* **What to do**: The records that follow are to be reproduced exactly. Any pictures in them are left out.

* **Data excerpts**:
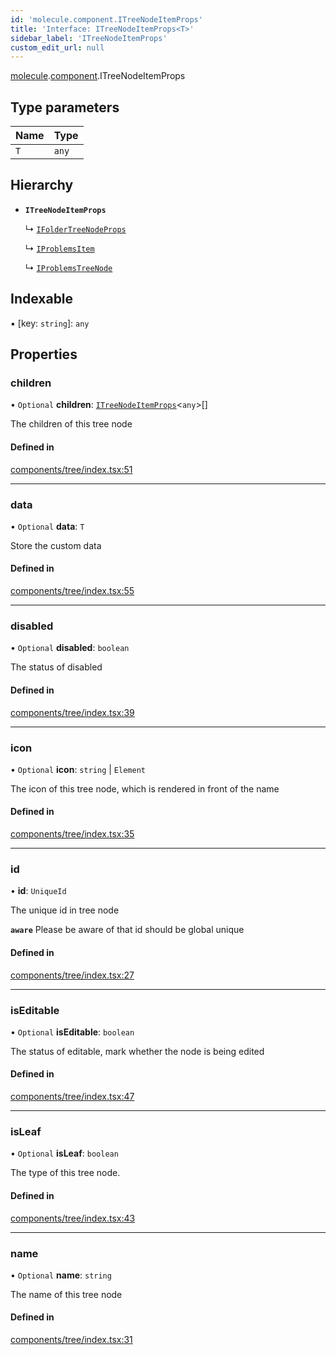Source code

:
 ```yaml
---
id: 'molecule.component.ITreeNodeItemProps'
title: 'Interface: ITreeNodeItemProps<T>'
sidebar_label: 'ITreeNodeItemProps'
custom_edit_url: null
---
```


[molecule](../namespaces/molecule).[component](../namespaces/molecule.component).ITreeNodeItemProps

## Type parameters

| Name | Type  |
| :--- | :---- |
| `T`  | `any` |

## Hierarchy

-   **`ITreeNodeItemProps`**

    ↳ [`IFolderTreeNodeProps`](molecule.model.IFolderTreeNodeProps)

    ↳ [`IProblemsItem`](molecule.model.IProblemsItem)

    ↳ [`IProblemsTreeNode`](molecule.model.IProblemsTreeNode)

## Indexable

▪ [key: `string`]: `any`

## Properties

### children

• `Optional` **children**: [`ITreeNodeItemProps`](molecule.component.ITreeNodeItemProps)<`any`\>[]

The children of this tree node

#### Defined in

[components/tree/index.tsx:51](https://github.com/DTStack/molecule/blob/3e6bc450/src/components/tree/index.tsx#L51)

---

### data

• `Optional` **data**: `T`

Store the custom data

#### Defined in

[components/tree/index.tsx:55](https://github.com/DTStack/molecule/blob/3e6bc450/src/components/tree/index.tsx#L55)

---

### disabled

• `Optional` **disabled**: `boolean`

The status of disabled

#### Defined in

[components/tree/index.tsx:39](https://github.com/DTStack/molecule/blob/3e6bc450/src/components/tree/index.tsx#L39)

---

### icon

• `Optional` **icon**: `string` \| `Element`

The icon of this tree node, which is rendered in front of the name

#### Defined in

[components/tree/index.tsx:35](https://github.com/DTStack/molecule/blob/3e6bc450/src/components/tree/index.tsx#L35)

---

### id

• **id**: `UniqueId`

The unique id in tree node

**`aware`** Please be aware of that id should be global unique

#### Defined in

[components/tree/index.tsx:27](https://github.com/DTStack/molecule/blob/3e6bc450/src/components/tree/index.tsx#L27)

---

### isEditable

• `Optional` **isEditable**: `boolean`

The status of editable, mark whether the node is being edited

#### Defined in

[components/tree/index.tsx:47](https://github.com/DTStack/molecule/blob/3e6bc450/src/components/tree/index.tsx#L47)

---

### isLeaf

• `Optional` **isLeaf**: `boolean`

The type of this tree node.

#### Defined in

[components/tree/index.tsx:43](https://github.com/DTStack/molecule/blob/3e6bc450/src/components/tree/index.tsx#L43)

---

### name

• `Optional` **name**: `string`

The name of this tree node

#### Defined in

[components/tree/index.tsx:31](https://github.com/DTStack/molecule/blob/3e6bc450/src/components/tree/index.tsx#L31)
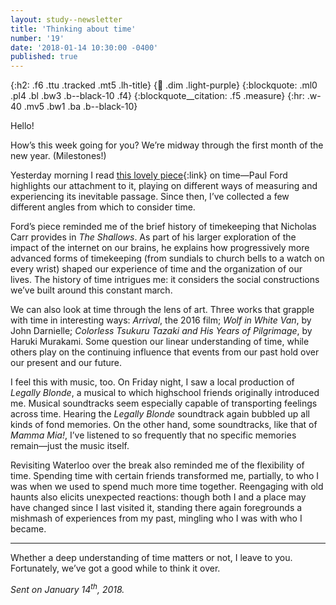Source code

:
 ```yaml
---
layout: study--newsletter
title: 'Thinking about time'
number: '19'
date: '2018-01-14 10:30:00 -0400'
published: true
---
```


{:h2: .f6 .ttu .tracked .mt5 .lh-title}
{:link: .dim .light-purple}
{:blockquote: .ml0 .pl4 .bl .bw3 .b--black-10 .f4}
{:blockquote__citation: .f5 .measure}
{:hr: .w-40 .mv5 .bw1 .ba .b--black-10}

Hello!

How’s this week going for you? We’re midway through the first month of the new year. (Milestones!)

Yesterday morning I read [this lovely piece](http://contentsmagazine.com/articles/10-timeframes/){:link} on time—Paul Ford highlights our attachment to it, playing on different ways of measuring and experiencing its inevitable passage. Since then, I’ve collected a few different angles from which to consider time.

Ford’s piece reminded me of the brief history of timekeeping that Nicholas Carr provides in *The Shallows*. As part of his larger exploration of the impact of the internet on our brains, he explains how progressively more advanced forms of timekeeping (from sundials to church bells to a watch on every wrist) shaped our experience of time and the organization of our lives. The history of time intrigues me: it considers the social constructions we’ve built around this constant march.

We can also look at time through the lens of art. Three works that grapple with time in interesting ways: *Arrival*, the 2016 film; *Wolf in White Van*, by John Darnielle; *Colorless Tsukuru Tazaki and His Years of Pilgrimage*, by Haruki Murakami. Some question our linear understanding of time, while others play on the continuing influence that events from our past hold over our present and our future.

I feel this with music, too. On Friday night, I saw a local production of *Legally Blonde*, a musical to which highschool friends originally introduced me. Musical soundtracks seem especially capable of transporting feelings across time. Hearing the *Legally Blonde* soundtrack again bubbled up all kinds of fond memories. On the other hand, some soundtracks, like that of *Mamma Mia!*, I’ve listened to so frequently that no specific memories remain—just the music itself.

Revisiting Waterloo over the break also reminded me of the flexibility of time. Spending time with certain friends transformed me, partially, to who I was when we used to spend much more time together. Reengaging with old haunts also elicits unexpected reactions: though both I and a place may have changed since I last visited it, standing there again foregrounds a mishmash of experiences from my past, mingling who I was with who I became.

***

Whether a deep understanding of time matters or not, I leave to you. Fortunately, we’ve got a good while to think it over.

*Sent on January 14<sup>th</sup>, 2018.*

* **Answer to this problem**:
Source code

:
 ```yaml
---
id: 'molecule.component.ITreeNodeItemProps'
title: 'Interface: ITreeNodeItemProps<T>'
sidebar_label: 'ITreeNodeItemProps'
custom_edit_url: null
---
```


[molecule](../namespaces/molecule).[component](../namespaces/molecule.component).ITreeNodeItemProps

## Type parameters

| Name | Type  |
| :--- | :---- |
| `T`  | `any` |

## Hierarchy

-   **`ITreeNodeItemProps`**

    ↳ [`IFolderTreeNodeProps`](molecule.model.IFolderTreeNodeProps)

    ↳ [`IProblemsItem`](molecule.model.IProblemsItem)

    ↳ [`IProblemsTreeNode`](molecule.model.IProblemsTreeNode)

## Indexable

▪ [key: `string`]: `any`

## Properties

### children

• `Optional` **children**: [`ITreeNodeItemProps`](molecule.component.ITreeNodeItemProps)<`any`\>[]

The children of this tree node

#### Defined in

[components/tree/index.tsx:51](https://github.com/DTStack/molecule/blob/3e6bc450/src/components/tree/index.tsx#L51)

---

### data

• `Optional` **data**: `T`

Store the custom data

#### Defined in

[components/tree/index.tsx:55](https://github.com/DTStack/molecule/blob/3e6bc450/src/components/tree/index.tsx#L55)

---

### disabled

• `Optional` **disabled**: `boolean`

The status of disabled

#### Defined in

[components/tree/index.tsx:39](https://github.com/DTStack/molecule/blob/3e6bc450/src/components/tree/index.tsx#L39)

---

### icon

• `Optional` **icon**: `string` \| `Element`

The icon of this tree node, which is rendered in front of the name

#### Defined in

[components/tree/index.tsx:35](https://github.com/DTStack/molecule/blob/3e6bc450/src/components/tree/index.tsx#L35)

---

### id

• **id**: `UniqueId`

The unique id in tree node

**`aware`** Please be aware of that id should be global unique

#### Defined in

[components/tree/index.tsx:27](https://github.com/DTStack/molecule/blob/3e6bc450/src/components/tree/index.tsx#L27)

---

### isEditable

• `Optional` **isEditable**: `boolean`

The status of editable, mark whether the node is being edited

#### Defined in

[components/tree/index.tsx:47](https://github.com/DTStack/molecule/blob/3e6bc450/src/components/tree/index.tsx#L47)

---

### isLeaf

• `Optional` **isLeaf**: `boolean`

The type of this tree node.

#### Defined in

[components/tree/index.tsx:43](https://github.com/DTStack/molecule/blob/3e6bc450/src/components/tree/index.tsx#L43)

---

### name

• `Optional` **name**: `string`

The name of this tree node

#### Defined in

[components/tree/index.tsx:31](https://github.com/DTStack/molecule/blob/3e6bc450/src/components/tree/index.tsx#L31)
Source code

:
 ```yaml
---
layout: study--newsletter
title: 'Thinking about time'
number: '19'
date: '2018-01-14 10:30:00 -0400'
published: true
---
```


{:h2: .f6 .ttu .tracked .mt5 .lh-title}
{:link: .dim .light-purple}
{:blockquote: .ml0 .pl4 .bl .bw3 .b--black-10 .f4}
{:blockquote__citation: .f5 .measure}
{:hr: .w-40 .mv5 .bw1 .ba .b--black-10}

Hello!

How’s this week going for you? We’re midway through the first month of the new year. (Milestones!)

Yesterday morning I read [this lovely piece](http://contentsmagazine.com/articles/10-timeframes/){:link} on time—Paul Ford highlights our attachment to it, playing on different ways of measuring and experiencing its inevitable passage. Since then, I’ve collected a few different angles from which to consider time.

Ford’s piece reminded me of the brief history of timekeeping that Nicholas Carr provides in *The Shallows*. As part of his larger exploration of the impact of the internet on our brains, he explains how progressively more advanced forms of timekeeping (from sundials to church bells to a watch on every wrist) shaped our experience of time and the organization of our lives. The history of time intrigues me: it considers the social constructions we’ve built around this constant march.

We can also look at time through the lens of art. Three works that grapple with time in interesting ways: *Arrival*, the 2016 film; *Wolf in White Van*, by John Darnielle; *Colorless Tsukuru Tazaki and His Years of Pilgrimage*, by Haruki Murakami. Some question our linear understanding of time, while others play on the continuing influence that events from our past hold over our present and our future.

I feel this with music, too. On Friday night, I saw a local production of *Legally Blonde*, a musical to which highschool friends originally introduced me. Musical soundtracks seem especially capable of transporting feelings across time. Hearing the *Legally Blonde* soundtrack again bubbled up all kinds of fond memories. On the other hand, some soundtracks, like that of *Mamma Mia!*, I’ve listened to so frequently that no specific memories remain—just the music itself.

Revisiting Waterloo over the break also reminded me of the flexibility of time. Spending time with certain friends transformed me, partially, to who I was when we used to spend much more time together. Reengaging with old haunts also elicits unexpected reactions: though both I and a place may have changed since I last visited it, standing there again foregrounds a mishmash of experiences from my past, mingling who I was with who I became.

***

Whether a deep understanding of time matters or not, I leave to you. Fortunately, we’ve got a good while to think it over.

*Sent on January 14<sup>th</sup>, 2018.*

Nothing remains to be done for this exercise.